The streaming API endpoints are each backed by a queue, so that clients can disconnect periodically and reconnect some time later. This queue backlog contains as many events as needed to bring the most recently produced data snapshot up to date.

By default a stream will deliver data events as they happen after a connection is established. Clients can request that the stream starts to deliver data events from a point further back in the queue by specifying a timepoint on connection.

Every event received from the stream is accompanied by a corresponding timepoint. When clients reconnect to the stream, they should supply the timepoint of the last sucessfully processed event to ensure continuity of data. If the timepoint is too far in the past, clients will receive a 416 error. Clients will also receive this error if they consume events too slowly.

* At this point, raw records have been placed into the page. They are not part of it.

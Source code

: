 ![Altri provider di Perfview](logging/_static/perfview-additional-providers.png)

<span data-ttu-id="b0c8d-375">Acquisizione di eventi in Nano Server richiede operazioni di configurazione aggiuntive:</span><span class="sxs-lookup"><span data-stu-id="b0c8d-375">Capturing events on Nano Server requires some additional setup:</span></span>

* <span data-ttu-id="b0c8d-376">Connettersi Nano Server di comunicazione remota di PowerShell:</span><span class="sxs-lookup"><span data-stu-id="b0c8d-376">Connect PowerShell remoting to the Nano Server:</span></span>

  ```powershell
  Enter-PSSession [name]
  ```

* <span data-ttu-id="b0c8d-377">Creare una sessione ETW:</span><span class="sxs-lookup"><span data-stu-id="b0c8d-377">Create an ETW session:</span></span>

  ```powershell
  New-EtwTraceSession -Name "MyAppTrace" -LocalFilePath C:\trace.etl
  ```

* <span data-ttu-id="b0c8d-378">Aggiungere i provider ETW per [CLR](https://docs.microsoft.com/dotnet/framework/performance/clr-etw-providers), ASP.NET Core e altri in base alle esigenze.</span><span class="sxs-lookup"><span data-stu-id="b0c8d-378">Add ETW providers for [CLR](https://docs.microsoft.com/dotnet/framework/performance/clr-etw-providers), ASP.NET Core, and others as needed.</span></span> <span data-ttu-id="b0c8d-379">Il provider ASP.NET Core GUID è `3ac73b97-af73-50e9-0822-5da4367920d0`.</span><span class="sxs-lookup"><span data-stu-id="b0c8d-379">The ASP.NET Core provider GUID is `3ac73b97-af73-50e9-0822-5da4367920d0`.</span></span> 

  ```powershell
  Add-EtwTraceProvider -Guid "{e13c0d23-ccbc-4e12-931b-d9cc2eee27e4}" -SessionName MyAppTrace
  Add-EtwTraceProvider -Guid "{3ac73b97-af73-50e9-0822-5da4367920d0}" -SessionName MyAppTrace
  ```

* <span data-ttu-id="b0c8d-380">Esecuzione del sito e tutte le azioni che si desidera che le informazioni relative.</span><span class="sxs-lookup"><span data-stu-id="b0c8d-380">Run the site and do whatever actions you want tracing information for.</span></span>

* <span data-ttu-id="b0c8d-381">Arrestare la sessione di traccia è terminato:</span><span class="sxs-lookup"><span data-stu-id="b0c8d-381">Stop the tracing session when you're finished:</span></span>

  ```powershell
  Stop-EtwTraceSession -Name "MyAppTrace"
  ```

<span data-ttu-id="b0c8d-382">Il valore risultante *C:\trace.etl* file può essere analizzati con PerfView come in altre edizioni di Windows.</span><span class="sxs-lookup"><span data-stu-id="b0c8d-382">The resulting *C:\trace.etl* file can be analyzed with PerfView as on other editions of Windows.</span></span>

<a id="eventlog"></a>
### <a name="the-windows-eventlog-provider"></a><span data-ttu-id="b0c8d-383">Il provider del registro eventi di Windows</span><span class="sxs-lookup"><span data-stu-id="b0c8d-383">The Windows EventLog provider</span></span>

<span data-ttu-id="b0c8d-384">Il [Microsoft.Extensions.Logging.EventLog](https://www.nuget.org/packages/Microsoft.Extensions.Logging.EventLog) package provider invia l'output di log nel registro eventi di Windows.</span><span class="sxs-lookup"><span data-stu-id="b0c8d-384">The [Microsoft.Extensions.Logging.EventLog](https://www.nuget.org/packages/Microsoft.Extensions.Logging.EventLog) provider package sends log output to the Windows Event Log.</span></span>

A data snapshot also comes with a timepoint, which gives you the point at which the snapshot was taken.

Rate limiting

If clients do not implement a connection back-off strategy, repeat connection attempts may result in the client being rate limited for a short period, during which the client will receive a 429 HTTP status code.

Clients must detect a 429 HTTP status code and implement a back-off strategy. If they do not, the client IP address will be blocked by Companies House.